In discussing neovascularization in AMD, the paper highlights new concepts and terminologies that have emerged thanks to clinico-pathological correlations that have been refined through advances in imaging techniques. First, the paper uses the term macular neovascularization (MNV) rather than choroidal neovascularization based on the fact that not all neovascularization in the area of the macula arises from the choroid.
In addition, the article reviews evidence of different types of MNV, some of which seem to protect against AMD progression.
“This latter concept was first put forth decades ago by histopathologists but has only recently gained full attention because newer imaging technologies have enhanced our ability to visualize different subtypes of MNV in vivo,” Fleckenstein said. “Indeed, several studies implementing high-resolution retinal imaging have shown that rates of dry AMD progression differ depending on the presence of certain MNV subtypes.”
Fleckenstein added that the observations may lead to the identification of new therapeutic targets and also arguments against interventions that aim to eliminate all MNV.
One goal of developing new consensus terminologies for distinct manifestations of AMD is to provide a complete view of pathological changes that occur in the disease.

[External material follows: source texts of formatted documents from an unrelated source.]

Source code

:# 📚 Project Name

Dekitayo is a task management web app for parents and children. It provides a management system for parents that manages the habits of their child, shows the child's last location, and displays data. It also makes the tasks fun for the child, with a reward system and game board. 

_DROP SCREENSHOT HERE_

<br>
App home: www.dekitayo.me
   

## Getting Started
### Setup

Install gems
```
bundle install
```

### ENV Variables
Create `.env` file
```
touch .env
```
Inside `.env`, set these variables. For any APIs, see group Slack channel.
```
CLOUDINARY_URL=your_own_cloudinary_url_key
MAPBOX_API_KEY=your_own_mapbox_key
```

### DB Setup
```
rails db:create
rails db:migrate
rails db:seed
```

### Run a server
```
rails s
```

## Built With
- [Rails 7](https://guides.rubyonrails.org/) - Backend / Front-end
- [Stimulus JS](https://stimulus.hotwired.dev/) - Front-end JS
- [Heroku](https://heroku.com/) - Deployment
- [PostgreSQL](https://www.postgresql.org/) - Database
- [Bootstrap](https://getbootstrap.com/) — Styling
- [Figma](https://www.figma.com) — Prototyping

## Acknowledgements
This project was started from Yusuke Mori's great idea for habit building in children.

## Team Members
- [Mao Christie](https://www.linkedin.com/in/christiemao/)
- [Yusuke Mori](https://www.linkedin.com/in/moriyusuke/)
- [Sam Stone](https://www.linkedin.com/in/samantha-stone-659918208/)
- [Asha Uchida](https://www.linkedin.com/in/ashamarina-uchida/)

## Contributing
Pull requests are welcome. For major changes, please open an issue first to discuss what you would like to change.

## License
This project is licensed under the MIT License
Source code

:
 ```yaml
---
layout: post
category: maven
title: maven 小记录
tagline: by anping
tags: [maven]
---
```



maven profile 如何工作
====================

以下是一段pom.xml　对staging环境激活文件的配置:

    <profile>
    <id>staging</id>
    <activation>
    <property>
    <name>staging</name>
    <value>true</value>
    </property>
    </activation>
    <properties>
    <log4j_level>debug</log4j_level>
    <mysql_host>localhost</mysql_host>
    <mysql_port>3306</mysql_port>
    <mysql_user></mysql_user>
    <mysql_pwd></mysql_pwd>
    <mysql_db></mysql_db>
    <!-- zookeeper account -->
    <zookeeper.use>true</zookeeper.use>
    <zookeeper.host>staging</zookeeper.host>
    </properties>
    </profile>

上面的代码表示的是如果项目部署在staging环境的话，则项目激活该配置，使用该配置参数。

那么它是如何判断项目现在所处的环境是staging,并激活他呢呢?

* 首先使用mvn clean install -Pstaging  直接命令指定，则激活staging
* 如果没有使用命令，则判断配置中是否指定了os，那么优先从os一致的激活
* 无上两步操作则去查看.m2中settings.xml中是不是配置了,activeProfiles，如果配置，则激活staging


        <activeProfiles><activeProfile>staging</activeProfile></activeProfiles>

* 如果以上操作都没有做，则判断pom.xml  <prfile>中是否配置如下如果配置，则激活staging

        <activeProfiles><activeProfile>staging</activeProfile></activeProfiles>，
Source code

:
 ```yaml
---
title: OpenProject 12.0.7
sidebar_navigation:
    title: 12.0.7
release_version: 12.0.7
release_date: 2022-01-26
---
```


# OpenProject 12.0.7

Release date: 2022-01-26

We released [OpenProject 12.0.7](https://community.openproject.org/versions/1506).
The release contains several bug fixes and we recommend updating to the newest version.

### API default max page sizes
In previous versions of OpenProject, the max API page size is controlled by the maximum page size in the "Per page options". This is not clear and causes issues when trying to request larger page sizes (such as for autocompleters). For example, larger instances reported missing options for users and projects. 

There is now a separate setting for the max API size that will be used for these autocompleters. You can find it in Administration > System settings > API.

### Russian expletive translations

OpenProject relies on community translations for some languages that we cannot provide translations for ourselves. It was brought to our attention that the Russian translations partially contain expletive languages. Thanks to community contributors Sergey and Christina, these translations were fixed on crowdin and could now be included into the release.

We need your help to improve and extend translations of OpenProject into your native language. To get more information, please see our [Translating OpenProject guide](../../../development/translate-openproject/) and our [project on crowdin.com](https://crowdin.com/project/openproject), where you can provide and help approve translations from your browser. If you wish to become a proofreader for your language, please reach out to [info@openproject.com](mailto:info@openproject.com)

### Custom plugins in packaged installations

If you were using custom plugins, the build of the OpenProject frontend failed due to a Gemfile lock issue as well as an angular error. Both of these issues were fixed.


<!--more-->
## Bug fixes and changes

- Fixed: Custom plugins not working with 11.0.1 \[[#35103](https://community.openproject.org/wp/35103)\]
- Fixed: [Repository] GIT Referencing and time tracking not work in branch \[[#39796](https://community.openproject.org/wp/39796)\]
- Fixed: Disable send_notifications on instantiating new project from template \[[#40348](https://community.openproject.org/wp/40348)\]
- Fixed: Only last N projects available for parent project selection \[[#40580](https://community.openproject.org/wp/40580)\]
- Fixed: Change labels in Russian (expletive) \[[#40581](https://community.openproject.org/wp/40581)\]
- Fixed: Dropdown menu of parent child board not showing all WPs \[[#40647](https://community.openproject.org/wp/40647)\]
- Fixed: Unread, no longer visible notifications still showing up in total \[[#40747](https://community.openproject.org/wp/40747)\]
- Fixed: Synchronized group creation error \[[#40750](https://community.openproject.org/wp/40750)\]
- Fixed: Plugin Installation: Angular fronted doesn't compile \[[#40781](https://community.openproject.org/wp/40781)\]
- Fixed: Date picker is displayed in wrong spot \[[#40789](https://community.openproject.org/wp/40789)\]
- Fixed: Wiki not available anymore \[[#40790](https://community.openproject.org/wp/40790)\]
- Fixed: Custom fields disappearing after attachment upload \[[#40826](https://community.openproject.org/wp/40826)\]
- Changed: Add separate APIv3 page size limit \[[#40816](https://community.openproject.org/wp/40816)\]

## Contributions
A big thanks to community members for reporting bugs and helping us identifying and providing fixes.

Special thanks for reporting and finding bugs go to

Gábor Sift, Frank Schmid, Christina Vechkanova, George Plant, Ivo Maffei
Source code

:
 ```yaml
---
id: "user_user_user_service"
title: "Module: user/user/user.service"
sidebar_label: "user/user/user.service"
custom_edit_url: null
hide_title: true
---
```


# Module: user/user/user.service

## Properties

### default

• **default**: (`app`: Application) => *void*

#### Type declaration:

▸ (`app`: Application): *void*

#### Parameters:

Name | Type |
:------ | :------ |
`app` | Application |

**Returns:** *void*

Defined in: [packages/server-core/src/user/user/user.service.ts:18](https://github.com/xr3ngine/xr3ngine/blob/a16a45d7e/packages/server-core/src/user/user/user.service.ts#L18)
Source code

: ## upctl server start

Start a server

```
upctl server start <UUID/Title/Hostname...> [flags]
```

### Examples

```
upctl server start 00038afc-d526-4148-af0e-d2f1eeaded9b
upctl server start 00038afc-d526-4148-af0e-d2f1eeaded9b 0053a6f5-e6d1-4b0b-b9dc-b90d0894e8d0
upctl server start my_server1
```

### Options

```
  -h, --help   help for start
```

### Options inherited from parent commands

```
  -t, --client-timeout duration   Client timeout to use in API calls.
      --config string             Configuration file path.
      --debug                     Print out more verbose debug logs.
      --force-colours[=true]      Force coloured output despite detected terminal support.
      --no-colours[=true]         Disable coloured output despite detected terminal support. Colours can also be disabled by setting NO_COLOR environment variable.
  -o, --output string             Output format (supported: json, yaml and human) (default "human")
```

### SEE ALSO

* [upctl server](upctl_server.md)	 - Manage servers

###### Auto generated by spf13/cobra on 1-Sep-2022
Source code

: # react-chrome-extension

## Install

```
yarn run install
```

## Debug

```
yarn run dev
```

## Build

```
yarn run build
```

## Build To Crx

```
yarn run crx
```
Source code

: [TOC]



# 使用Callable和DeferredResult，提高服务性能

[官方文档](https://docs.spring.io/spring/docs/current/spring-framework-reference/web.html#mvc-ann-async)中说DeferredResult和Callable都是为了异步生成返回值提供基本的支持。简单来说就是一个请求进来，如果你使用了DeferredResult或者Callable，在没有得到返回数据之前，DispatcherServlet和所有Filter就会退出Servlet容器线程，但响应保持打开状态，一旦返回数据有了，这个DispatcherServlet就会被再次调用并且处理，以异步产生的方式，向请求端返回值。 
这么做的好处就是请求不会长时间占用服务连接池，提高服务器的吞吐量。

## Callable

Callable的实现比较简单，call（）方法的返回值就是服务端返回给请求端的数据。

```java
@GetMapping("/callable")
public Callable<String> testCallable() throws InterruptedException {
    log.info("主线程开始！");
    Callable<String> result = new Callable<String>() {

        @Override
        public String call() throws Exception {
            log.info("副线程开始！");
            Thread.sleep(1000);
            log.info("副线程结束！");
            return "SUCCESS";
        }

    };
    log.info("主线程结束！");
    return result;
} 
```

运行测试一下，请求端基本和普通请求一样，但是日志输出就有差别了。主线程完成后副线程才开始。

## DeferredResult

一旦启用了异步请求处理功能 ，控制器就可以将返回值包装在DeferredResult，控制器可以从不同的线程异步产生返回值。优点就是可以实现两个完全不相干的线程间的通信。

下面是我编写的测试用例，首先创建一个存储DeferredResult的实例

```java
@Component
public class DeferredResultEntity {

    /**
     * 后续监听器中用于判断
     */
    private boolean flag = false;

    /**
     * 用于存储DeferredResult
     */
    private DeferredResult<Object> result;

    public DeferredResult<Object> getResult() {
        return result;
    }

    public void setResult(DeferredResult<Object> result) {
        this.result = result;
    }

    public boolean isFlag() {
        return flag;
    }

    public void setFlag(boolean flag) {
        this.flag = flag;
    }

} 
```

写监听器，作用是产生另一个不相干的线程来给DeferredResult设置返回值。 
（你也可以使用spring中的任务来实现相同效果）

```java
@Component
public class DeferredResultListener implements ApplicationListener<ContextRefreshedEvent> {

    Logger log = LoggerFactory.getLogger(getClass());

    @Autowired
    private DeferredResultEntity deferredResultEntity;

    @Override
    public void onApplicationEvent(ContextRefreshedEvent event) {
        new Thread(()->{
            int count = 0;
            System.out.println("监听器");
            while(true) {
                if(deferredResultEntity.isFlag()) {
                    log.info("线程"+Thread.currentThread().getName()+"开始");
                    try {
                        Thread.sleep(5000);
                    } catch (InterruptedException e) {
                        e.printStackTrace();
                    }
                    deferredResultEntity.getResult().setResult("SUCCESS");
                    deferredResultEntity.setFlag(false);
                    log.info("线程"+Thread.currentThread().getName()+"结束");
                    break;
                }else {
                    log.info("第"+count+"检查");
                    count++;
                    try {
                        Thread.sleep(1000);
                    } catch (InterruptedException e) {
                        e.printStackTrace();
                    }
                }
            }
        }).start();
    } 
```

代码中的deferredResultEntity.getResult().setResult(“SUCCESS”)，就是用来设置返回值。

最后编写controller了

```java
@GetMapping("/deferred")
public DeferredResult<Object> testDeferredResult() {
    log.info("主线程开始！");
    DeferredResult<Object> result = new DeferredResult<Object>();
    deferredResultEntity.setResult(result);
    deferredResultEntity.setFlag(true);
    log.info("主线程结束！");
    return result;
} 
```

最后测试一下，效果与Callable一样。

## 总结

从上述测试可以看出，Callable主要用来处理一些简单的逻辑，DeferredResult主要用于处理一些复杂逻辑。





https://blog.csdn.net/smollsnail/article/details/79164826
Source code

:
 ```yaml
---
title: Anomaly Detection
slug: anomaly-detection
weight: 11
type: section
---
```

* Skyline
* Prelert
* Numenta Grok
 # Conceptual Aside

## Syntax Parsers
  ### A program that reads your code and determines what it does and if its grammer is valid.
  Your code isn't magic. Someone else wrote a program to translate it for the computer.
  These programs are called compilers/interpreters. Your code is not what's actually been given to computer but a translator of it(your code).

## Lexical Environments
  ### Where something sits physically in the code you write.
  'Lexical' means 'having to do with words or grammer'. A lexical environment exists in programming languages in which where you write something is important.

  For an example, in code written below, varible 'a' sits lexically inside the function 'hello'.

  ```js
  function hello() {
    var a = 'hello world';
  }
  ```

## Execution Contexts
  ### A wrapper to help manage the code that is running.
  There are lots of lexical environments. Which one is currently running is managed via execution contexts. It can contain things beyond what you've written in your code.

“The use of common terminology for phenotypic features is important if we want to be able to compare findings from different studies,” Fleckenstein explained.
She noted, however, that it is a task not easily done. For example, although the term MNV recognizes the fact that not all AMD-related neovascularization originates from the choroid, it does not account for the fact that AMD can also be associated with neovascularization in the peripheral retina, Fleckenstein explained.
“It became clear to me while working on this project that it is not always possible to find all-inclusive terms that also reflect the range of experts’ opinions,” she said.
Fleckenstein concluded that even if a group comes to a consensus about a particular classification system or preferred term, other specialists in the field may not agree.
“But it is the open-minded discourse that will advance our field,” she noted. “And we also have to realize that terminologies are always subject to flux as new information emerges.”